There was no response to the horrified Marge's question outside of animalistic grunting and howling. Homer eventually catches the animal and tries to wedge his rager up SLH's anus. Marge grabs the wall phone and calls 911 with all the speed she could muster. The next day, Homer was in prison for attempted bestiality and restrained in a full body bracket, he can only eat and drink through spoon feeding and only goes to toilet by shitting in his pants but on the bright side he is now a shoe in for surviving no nut November. One week later he finally gets visitors in the shape of his work mates Lenny and Carl.

"Hey, Homah..." Lenny greeting trying not be ashamed of his friend for his misdeed.

"Hey guys..." Homer replies looking down whist sill in his shackles.

"Let me guess the thirst took over didn't it?" Carl asked. "I warned you!"

"Carl you were right, but the doughnuts made me do it!" Homer whined.

"We believe you Homer." Comforted Carl.

"How are you guys doing?" Homer asked on their no nut November challenge.

"We failed." Carl looked at Lenny in anger. "We 69'd because Lenny promised he'd cum first and the bastard held it in."

"You had to admit it was pretty funny." Sniggered Lenny awkwardly.

The next week Homer was visited by Moe who waddled like a penguin to the seat opposite to Homer.

"Hey Homah I bet you haven't had a duff in a long time so I snuck some in for ya." Said Moe as he sneakily passes Homer a cold bottle of Duff under his apron. "You are able to pay for this ain't ya?"

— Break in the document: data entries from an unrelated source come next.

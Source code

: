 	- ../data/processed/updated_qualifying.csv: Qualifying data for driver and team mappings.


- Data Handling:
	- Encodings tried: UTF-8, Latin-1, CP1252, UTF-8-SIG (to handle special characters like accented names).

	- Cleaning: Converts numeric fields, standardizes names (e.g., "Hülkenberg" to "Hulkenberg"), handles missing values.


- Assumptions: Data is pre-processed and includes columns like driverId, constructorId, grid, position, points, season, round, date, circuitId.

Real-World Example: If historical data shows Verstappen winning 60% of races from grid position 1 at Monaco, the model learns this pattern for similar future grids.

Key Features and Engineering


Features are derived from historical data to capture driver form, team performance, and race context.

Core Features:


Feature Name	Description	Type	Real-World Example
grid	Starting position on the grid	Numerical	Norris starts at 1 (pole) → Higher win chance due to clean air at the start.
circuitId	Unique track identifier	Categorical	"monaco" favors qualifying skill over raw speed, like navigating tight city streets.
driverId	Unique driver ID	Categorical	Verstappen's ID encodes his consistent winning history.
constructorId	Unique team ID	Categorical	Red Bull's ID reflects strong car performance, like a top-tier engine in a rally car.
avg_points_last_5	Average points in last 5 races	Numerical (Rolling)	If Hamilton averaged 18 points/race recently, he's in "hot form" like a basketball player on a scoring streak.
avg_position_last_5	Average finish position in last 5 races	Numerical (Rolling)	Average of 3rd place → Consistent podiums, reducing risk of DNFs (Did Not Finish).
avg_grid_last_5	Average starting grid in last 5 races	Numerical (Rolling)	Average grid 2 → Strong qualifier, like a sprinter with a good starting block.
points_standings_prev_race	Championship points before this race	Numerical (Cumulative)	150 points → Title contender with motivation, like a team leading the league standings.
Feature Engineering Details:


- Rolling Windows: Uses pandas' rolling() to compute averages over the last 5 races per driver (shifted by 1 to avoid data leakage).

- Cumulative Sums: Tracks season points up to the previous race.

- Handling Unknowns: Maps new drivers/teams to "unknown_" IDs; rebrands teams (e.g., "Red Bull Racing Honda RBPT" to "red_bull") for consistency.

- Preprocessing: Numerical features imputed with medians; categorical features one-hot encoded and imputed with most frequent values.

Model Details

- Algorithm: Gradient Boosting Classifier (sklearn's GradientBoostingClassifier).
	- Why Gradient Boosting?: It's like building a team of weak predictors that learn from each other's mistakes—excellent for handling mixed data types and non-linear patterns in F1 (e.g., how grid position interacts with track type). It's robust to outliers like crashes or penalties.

"Sorry but I don't get money here!" Homer tells him.

Moe was enraged and immediately swipes the beer away from Homer.

"So I shoved a bunch of bottles up my ass for nothing? Fuck you Homah I hope you get raped in the showah so many times you'll be shitting blood till next Christmas!"

Luckily for Homer that cannot be the case for the foreseeable future being shackled like he is. Just before November ends Homer was set free when Marge paid the bail.

"Homer I hope they fixed what was wrong with you." Marge spoke with uncertainty about Homer's mental health.

"Don't worry Marge, I promise everything will be back to normal."

The next night before the turn of the date, lard lad was giving away their prizes for the survivors of no nut November with a ceremony. Krusty the Klown was taking the stage. "For his ingenious tactic for getting incarcerated so he is unable to fap for a long duration." Krusty announces. "Give it up for this year's winner Homer Simpson!"

Homer comes on up to the stage to receive his rewards.

"I might have been completely robbed of my dignity but it was worth it!" Homer speaks into the microphone looking lustfully at the doughnuts he won.

Suddenly the door burst open and Sideshow Mel with a bunch of cops walked in. "Hold it right there!" Mel yells halting the ceremony. "This man nutted just before this very event!"

The crowd gasp at what trickery could be pulled. Mel presents photos of the collage over the Don't forget you're here forever sign being caked in white sludge.

"Homer how could you?" Marge gasped in profound disappointment in her husband.

"No doughnuts for you nut buster!" Says Krusty swiping Homer's rewards away.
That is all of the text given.